Family feeling is a way of getting past the us/them binary. It relies on what is different—what is particular to all of us—but when we appreciate this difference, we realize its inclusive appeal. Bernard Williams illustrates this by presenting a scenario of two people drowning in a river. A man passing by could only save one, and when asked why he chose the one he did, he responded, “Because she’s my wife.” According to Williams, this explanation needs no elaboration, as the significance of the family tie speaks for itself. This anecdote emphasizes the concrete reality of each situation—the significance of the particular relationships that are at play in almost every human interaction. Williams’ example reveals how behind the myriad particulars is a commonality: the choice to save one’s family member requires no explanation. This discussion gives an insight into what Walzer means by a minimalist morality that is “close to the bone,” and it is for this reason that the morality cultivated in family has a greater capacity for harmony than the blind justice of legal systems. Family teaches us the wisdom of interdependence. Family feeling has the potential to move us beyond a zero-sum approach towards striving for well-being.

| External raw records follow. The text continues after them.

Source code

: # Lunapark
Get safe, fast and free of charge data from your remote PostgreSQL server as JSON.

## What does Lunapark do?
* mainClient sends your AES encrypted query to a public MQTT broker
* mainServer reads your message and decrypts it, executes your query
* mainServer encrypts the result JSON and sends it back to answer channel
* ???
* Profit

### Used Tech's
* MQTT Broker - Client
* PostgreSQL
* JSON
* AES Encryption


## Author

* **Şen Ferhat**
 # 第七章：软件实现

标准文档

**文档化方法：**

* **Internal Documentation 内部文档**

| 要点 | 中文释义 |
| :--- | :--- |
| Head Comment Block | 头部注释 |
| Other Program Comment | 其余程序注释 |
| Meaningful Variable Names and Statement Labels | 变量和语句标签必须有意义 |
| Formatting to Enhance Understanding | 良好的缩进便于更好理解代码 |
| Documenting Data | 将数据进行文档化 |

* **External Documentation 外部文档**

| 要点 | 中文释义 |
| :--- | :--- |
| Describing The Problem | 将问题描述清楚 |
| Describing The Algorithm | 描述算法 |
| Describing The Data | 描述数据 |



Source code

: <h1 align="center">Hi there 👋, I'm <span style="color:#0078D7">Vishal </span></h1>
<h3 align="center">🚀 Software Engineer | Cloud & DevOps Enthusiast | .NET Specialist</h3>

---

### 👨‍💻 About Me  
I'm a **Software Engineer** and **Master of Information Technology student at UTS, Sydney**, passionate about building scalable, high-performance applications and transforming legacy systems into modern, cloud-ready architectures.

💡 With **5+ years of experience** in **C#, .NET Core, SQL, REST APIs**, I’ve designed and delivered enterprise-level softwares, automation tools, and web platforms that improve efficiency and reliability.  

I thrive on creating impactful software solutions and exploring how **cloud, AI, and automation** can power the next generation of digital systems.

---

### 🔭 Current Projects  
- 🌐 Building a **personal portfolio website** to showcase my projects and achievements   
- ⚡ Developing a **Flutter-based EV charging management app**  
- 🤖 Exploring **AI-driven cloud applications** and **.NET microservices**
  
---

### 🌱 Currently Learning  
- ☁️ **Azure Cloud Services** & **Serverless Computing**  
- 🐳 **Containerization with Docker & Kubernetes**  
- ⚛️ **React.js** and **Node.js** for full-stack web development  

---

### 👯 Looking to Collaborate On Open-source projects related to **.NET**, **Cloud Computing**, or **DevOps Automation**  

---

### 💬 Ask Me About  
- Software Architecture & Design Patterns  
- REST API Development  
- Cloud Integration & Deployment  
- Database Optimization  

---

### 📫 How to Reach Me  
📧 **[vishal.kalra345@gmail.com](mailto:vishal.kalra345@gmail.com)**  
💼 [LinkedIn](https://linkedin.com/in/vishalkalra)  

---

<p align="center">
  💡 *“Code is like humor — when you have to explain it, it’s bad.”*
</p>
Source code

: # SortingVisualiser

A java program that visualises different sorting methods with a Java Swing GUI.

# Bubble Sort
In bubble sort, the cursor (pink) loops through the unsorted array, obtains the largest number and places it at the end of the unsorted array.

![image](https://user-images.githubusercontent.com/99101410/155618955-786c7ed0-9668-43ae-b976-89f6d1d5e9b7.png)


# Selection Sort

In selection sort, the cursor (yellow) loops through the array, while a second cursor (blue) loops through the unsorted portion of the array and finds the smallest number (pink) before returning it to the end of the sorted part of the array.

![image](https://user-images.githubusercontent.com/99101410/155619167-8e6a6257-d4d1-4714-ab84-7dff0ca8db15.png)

If “family feeling” is indeed something that is already shared in the broadest swathe of human experience, if it does exist as particularities “here and here and here,” then what is the point of speaking about it at all? If it accommodates all differences, is it not totally vacuous? While it does not stipulate, it does challenge us to reflect, and the impact of this must be observed and experienced in practice. To understand this, we must take a Deweyan approach of learning by doing. The “family feeling” that Ames speaks of can be observed in the Collaborative Learning (Si Hai Wei Xue 四海為學) program in the way in which participants are encouraged to interact. While we are striving together towards academic progress, we also recognize that this progress takes place among people. Interpersonal feelings and the respect derived from them are part of the collaborative learning experience.